Sunday, May 11, 2008

la musique et les memories

The most memorable and significant compliment that someone had said about me was "This girl must know everything there is to know about music". I'll always remember sitting at Maxwell's Plum when my friend Adam proclaimed that and how I bubbled up inside with happiness.

I've been sifting through my music collection over the past few days, trying to determine what songs we can play during certain parts of the ceremony. As far from traditional our wedding may be, there are few items that I'm adamant on preserving: one being our first dance together and the other, the dance with my Dad.
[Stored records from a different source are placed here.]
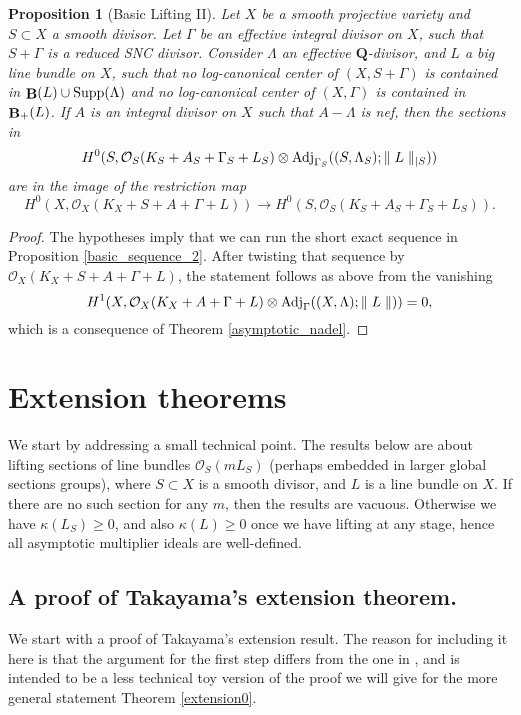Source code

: \documentclass[11pt]{amsart}
\theoremstyle{plain}
\newtheorem{proposition}[theorem]{Proposition}
\theoremstyle{definition}
\newcommand{\QQ}{\mathbf{Q}}
\newcommand{\OO}{\mathcal  {O}}
\newcommand{\Adj}{{\rm Adj}}
\DeclareMathOperator{\BB}{{\bf B}}
\begin{document}
\begin{proposition}[Basic Lifting II]\label{basic_lifting_2}
Let $X$ be a smooth projective variety and $S\subset X$ a smooth divisor. Let $\Gamma$ be an effective integral divisor on $X$, such that $S + \Gamma$ is a reduced SNC divisor. Consider $\Lambda$ an 
effective $\QQ$-divisor, and $L$ a big line bundle on $X$, such that no log-canonical center of $(X,S + \Gamma)$ is contained in $\BB(L) \cup {\rm Supp }(\Lambda)$ and no log-canonical center of 
$(X, \Gamma)$ is contained in $\BB_{+} (L)$. If $A$ is an integral divisor on $X$ such that $A - \Lambda$ is nef, then the sections in 
$$H^0 (S, \OO_S (K_S + A_S + \Gamma_S + L_S) \otimes \Adj_{\Gamma_S} ((S, \Lambda_S); \parallel L \parallel_{|S}))$$ 
are in the image of the restriction map 
$$H^0 (X, \OO_X (K_X + S +  A + \Gamma + L))\longrightarrow  
H^0 (S, \OO_S (K_S +  A_S + \Gamma_S + L_S)).$$
\end{proposition}
\begin{proof}
The hypotheses imply that we can run the short exact sequence in Proposition \ref{basic_sequence_2}. 
After twisting that sequence by $\OO_X(K_X + S +  A + \Gamma + L)$, the statement follows as above from the vanishing
$$H^1 (X, \OO_X(K_X + A + \Gamma + L)\otimes \Adj_{\Gamma} ((X, \Lambda); \parallel L \parallel)) = 0,$$
which is a consequence of Theorem \ref{asymptotic_nadel}.
\end{proof}







\section{Extension theorems}

We start by addressing a small technical point. The results below are about lifting sections of 
line bundles $\OO_S(m L_S)$ (perhaps embedded in larger global sections groups), where $S \subset X$ is a smooth divisor, and $L$ is a line bundle on $X$. If there are no such section for any $m$, then the results are vacuous. Otherwise we have $\kappa (L_S) \ge 0$, and also $\kappa(L) \ge 0$ once we have lifting at any stage, hence all asymptotic multiplier ideals are well-defined.

\subsection*{A proof of Takayama's extension theorem.}
We start with a proof of Takayama's extension result. The reason for including it here is that the argument for the first step differs from the one in \cite{takayama}, and is intended to be a less technical toy version of the proof we will give for the more general statement Theorem \ref{extension0}. 
\end{document}
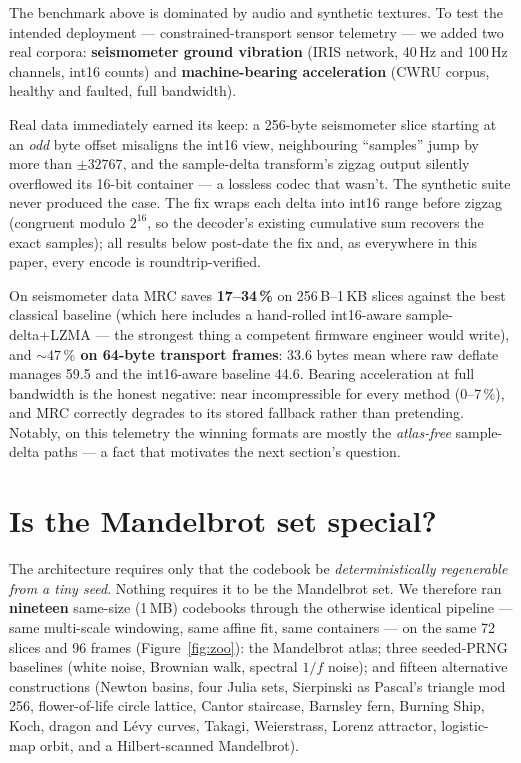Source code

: \documentclass[11pt,a4paper]{article}
\begin{document}
The benchmark above is dominated by audio and synthetic textures. To test the
intended deployment --- constrained-transport sensor telemetry --- we added two
real corpora: \textbf{seismometer ground vibration} (IRIS network, 40\,Hz and
100\,Hz channels, int16 counts) and \textbf{machine-bearing acceleration}
(CWRU corpus, healthy and faulted, full bandwidth).

Real data immediately earned its keep: a 256-byte seismometer slice starting at
an \emph{odd} byte offset misaligns the int16 view, neighbouring ``samples''
jump by more than $\pm 32767$, and the sample-delta transform's zigzag output
silently overflowed its 16-bit container --- a lossless codec that wasn't. The
synthetic suite never produced the case. The fix wraps each delta into int16
range before zigzag (congruent modulo $2^{16}$, so the decoder's existing
cumulative sum recovers the exact samples); all results below post-date the fix
and, as everywhere in this paper, every encode is roundtrip-verified.

On seismometer data MRC saves \textbf{17--34\,\%} on 256\,B--1\,KB slices
against the best classical baseline (which here includes a hand-rolled
int16-aware sample-delta+LZMA --- the strongest thing a competent firmware
engineer would write), and \textbf{${\sim}47\,\%$ on 64-byte transport frames}:
33.6 bytes mean where raw deflate manages 59.5 and the int16-aware baseline
44.6. Bearing acceleration at full bandwidth is the honest negative: near
incompressible for every method (0--7\,\%), and MRC correctly degrades to its
stored fallback rather than pretending. Notably, on this telemetry the winning
formats are mostly the \emph{atlas-free} sample-delta paths --- a fact that
motivates the next section's question.

\section{Is the Mandelbrot set special?}
\label{sec:zoo}

The architecture requires only that the codebook be \emph{deterministically
regenerable from a tiny seed}. Nothing requires it to be the Mandelbrot set.
We therefore ran \textbf{nineteen} same-size (1\,MB) codebooks through the
otherwise identical pipeline --- same multi-scale windowing, same affine fit,
same containers --- on the same 72 slices and 96 frames
(Figure~\ref{fig:zoo}): the Mandelbrot atlas; three seeded-PRNG baselines
(white noise, Brownian walk, spectral $1/f$ noise); and fifteen alternative
constructions (Newton basins, four Julia sets, Sierpinski as Pascal's triangle
mod 256, flower-of-life circle lattice, Cantor staircase, Barnsley fern,
Burning Ship, Koch, dragon and L\'evy curves, Takagi, Weierstrass, Lorenz
attractor, logistic-map orbit, and a Hilbert-scanned Mandelbrot).
\end{document}
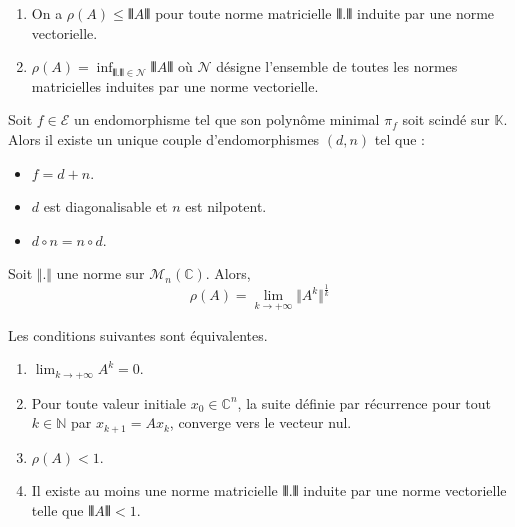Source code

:   \begin{theorem}
    \begin{enumerate}[label=(\roman*)]
      \item On a $\rho(A) \leq \VERT A \VERT$ pour toute norme matricielle $\VERT . \VERT$ induite par une norme vectorielle.
      \item $\rho(A) = \inf_{\VERT . \VERT \in \mathcal{N}} \VERT A \VERT$ où $\mathcal{N}$ désigne l'ensemble de toutes les normes matricielles induites par une norme vectorielle.
    \end{enumerate}
  \end{theorem}


  \begin{theorem}
    Soit $f \in \mathcal{E}$ un endomorphisme tel que son polynôme minimal $\pi_f$ soit scindé sur $\mathbb{K}$. Alors il existe un unique couple d'endomorphismes $(d, n)$ tel que :
    \begin{itemize}
      \item $f = d + n$.
      \item $d$ est diagonalisable et $n$ est nilpotent.
      \item $d \circ n = n \circ d$.
    \end{itemize}
  \end{theorem}


  \begin{corollary}
    Soit $\Vert . \Vert$ une norme sur $\mathcal{M}_n(\mathbb{C})$. Alors,
    \[ \rho(A) = \lim_{k \rightarrow +\infty} \Vert A^k \Vert^{\frac{1}{k}} \]
  \end{corollary}

  \begin{proposition}
    Les conditions suivantes sont équivalentes.
    \begin{enumerate}[label=(\roman*)]
      \item $\lim_{k \rightarrow +\infty} A^k = 0$.
      \item Pour toute valeur initiale $x_0 \in \mathbb{C}^n$, la suite définie par récurrence pour tout $k \in \mathbb{N}$ par $x_{k+1} = A x_k$, converge vers le vecteur nul.
      \item $\rho(A) < 1$.
      \item Il existe au moins une norme matricielle $\VERT . \VERT$ induite par une norme vectorielle telle que $\VERT A \VERT < 1$.
    \end{enumerate}
  \end{proposition}

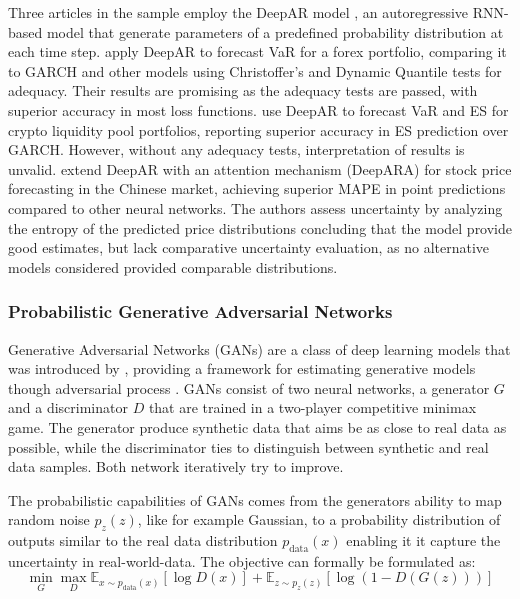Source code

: Three articles in the sample employ the DeepAR model \parencite{Salinas2019DeepAR}, an autoregressive RNN-based model that generate parameters of a predefined probability distribution at each time step. \textcite{Fatouros2023DeepVaR} apply DeepAR to forecast VaR for a forex portfolio, comparing it to GARCH and other models using Christoffer's and Dynamic Quantile tests for adequacy. Their results are promising as the adequacy tests are passed, with superior accuracy in most loss functions. \textcite{Almeida2024RiskForecasting} use DeepAR to forecast VaR and ES for crypto liquidity pool portfolios, reporting superior accuracy in ES prediction over GARCH. However, without any adequacy tests, interpretation of results is unvalid. \textcite{Li2024DeepAR} extend DeepAR with an attention mechanism (DeepARA) for stock price forecasting in the Chinese market, achieving superior MAPE in point predictions compared to other neural networks. The authors assess uncertainty by analyzing the entropy of the predicted price distributions concluding that the model provide good estimates, but lack comparative uncertainty evaluation, as no alternative models considered provided comparable distributions.  



\subsubsection{Probabilistic Generative Adversarial Networks}
Generative Adversarial Networks (GANs) are a class of deep learning models that was introduced by \textcite{goodfellow2014gan}, providing a framework for estimating generative models though adversarial process \parencite{goodfellow2014gan}. GANs consist of two neural networks, a generator $G$ and a discriminator $D$ that are trained in a two-player competitive minimax game.
The generator produce synthetic data that aims be as close to real data as possible, while the discriminator ties to distinguish between synthetic and real data samples. Both network iteratively try to improve. 

The probabilistic capabilities of GANs comes from the generators ability to map random noise $p_z(z)$, like for example Gaussian, to a probability distribution of outputs similar to the real data distribution $p_{\text{data}}(x)$ enabling it it capture the uncertainty in real-world-data. The objective can formally be formulated as: 
\begin{equation}
\min_{G} \max_{D}  \mathbb{E}_{x \sim p_{\text{data}}(x)}[\log D(x)] + \mathbb{E}_{z \sim p_z(z)}[\log (1 - D(G(z)))]
\end{equation} 

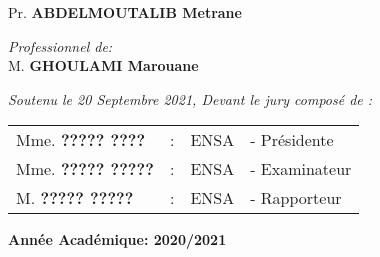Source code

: \begin{titlepage}
\begin{minipage}{0.4\textwidth}
\begin{flushleft}
    Pr. \textbf{\textsc{ABDELMOUTALIB} Metrane}\\
 \end{flushleft}
\end{minipage}\hfill
\noindent
\begin{minipage}{0.4\textwidth}
 \begin{flushright}
 	\centering
    \emph{Professionnel de:} \\[0.5cm]
     M. \textbf{\textsc{GHOULAMI} Marouane}\\
  \end{flushright}
\end{minipage}
\vfill
\centering
{\large \textit{Soutenu le 20 Septembre 2021, Devant le jury composé de : }}\\[0.5cm]
\begin{tabular}{llll}
\large Mme. \textbf{????? \textsc{????}}     & : & \large ENSA & \large - Présidente \\[0.1cm]
\large Mme. \textbf{????? \textsc{?????}}    & : & \large ENSA & \large - Examinateur \\[0.1cm]
\large M. \textbf{????? \textsc{?????}}         & : & \large ENSA & \large - Rapporteur
\end{tabular}
\vfill
{\large \textbf{Année Académique: 2020/2021}}

\end{titlepage}
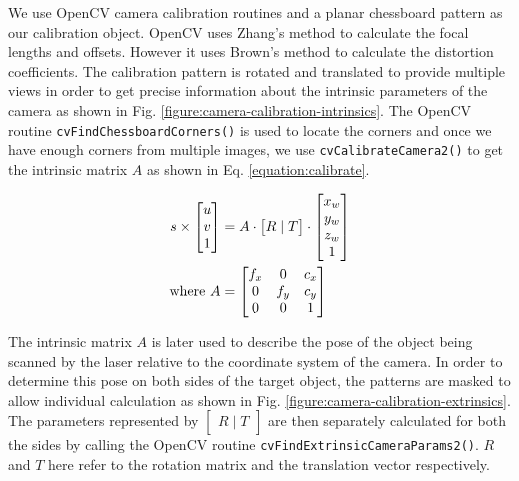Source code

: We use OpenCV camera calibration routines and a planar chessboard pattern as
our calibration object. OpenCV uses Zhang's method \cite{zhang:2000} to
calculate the focal lengths and offsets. However it uses Brown's method
\cite{brown:1971} to calculate the distortion coefficients. The calibration
pattern is rotated and translated to provide multiple views in order to get
precise information about the intrinsic parameters of the camera as shown in
Fig.  \ref{figure:camera-calibration-intrinsics}.  The OpenCV routine
\texttt{cvFindChessboardCorners()} is used to locate the corners and once we
have enough corners from multiple images, we use \texttt{cvCalibrateCamera2()}
to get the intrinsic matrix $A$ as shown in Eq. \ref{equation:calibrate}.

\begin{align}
	\label{equation:calibrate}
	s \times
	\begin{bmatrix}
		u \\ v \\	1 \\
	\end{bmatrix} &= A \cdot \begin{bmatrix}
															R \mid T
	 				  								\end{bmatrix}
										 \cdot \begin{bmatrix}
															x_w \\ y_w \\ z_w \\ 1
														\end{bmatrix} \\
	\text{where}~
	A &= \begin{bmatrix}
					f_x & 0 & c_x \\
					0 & f_y & c_y \\
					0 & 0 & 1 \\
 		 	 \end{bmatrix} \notag
\end{align}

The intrinsic matrix $A$ is later used to describe the pose of the object
being scanned by the laser relative to the coordinate system of the camera. In
order to determine this pose on both sides of the target object, the patterns
are masked to allow individual calculation as shown in Fig.
\ref{figure:camera-calibration-extrinsics}. The parameters represented by
$\begin{bmatrix}R \mid T\end{bmatrix}$ are then separately calculated for both
the sides by calling the OpenCV routine
\texttt{cvFindExtrinsicCameraParams2()}. $R$ and $T$ here refer to the rotation
matrix and the translation vector respectively.

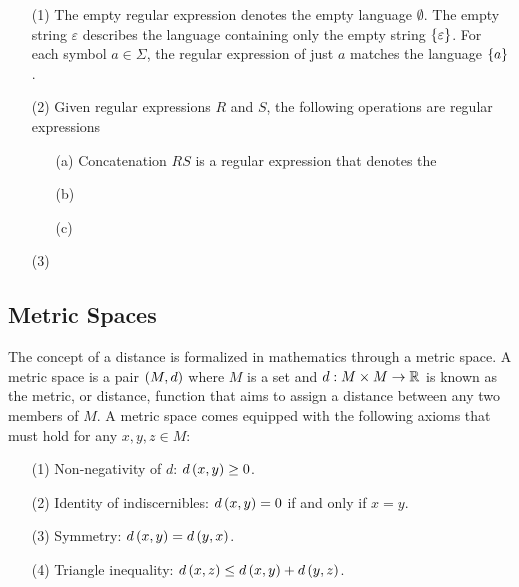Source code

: \begin{enumerate}
  \item[(1)]
    The empty regular expression denotes the empty language \(\emptyset\).
    The empty string \(\varepsilon\) describes the
    language containing only the empty string \(\left\{\varepsilon\right\}\).
    For each symbol \(a \in \Sigma\), 
    the regular expression of just \(a\) matches the language
    \(\left\{a\right\}\).

  \item[(2)]
    Given regular expressions \(R\) and \(S\),
    the following operations are regular expressions
    \begin{enumerate}
      \item[(a)]
        Concatenation \(RS\) is a regular expression that denotes
        the 

      \item[(b)]
      
      \item[(c)]
    \end{enumerate}

  \item[(3)]
\end{enumerate}

\fi



\subsection{Metric Spaces}

The concept of a distance is formalized in mathematics through a metric space.
A metric space is a pair \(\left(M, d\right)\) where \(M\) is a set
and \(d : M \times M \to \mathbb{R}\) is known as the metric, or distance,
function that aims to assign a distance between any two members of \(M\).
A metric space comes equipped with the following axioms
that must hold for any \(x, y, z \in M\):
\begin{enumerate}
  \item[(1)]
    Non-negativity of \(d\): \(d\left(x, y\right) \geq 0\).

  \item[(2)]
    Identity of indiscernibles:
    \(d\left(x, y\right) = 0\) if and only if \(x = y\).

  \item[(3)]
    Symmetry:
    \(d\left(x, y\right) = d\left(y, x\right)\).

  \item[(4)]
    Triangle inequality:
    \(d\left(x, z\right) \leq d\left(x, y\right) + d\left(y, z\right)\).

\end{enumerate}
Choosing a song to dance to with my father was simple. He was singlehandedly responsible for instilling the suave style of The Band in me; Bob Dylan, Harry Chapin and Matt Minglewood soon followed. What has been more difficult is choosing a song for the first dance as well as the 'walking down the aisle' tune. As much as Mike and I would enjoy blasting 'Bohemian Like You' by the Dandy Warhols as I fumble my way to the main attraction, something a bit more subtle will have to do. Plus, we've already used that track in the making of our little video below:



Quality work no? Hand modeling is in my future.

Music has always been the force responsible for keeping my chin up, pushing me that extra kilometer, and keeping the beat in the bedroom. Some people have a knack for associating smells with memories but for me, it's the music that will bring back to a moment in time where time completely stopped. I remember tears streaming down my face at my second Radiohead concert when Paranoid Android slowed down for Thom Yorke to begin the 'From a great height' sequence. Or at HPE2004 when the Wrens performed for a handful of people and took our request to play 'She Sends Kisses' (look that song up; the lyrics are, by far, the most honest and gut-wrenching words you could imagine). And our long drives to Merritt and back, with Matt Mays playing over and over so that we could sing the Buck 65 portion of 'When the Angels Make Contact' and commit it to memory.

Now it is time to choose a song, that one song, which you will always remember as 'your song'. We have so many 'songs' that it is appearing impossible to choose just one. But it will come to me and we will play it and have our dance, although I'm pretty sure that as we clumsily sway back and forth, the music will fall into the background with the moment taking precedence.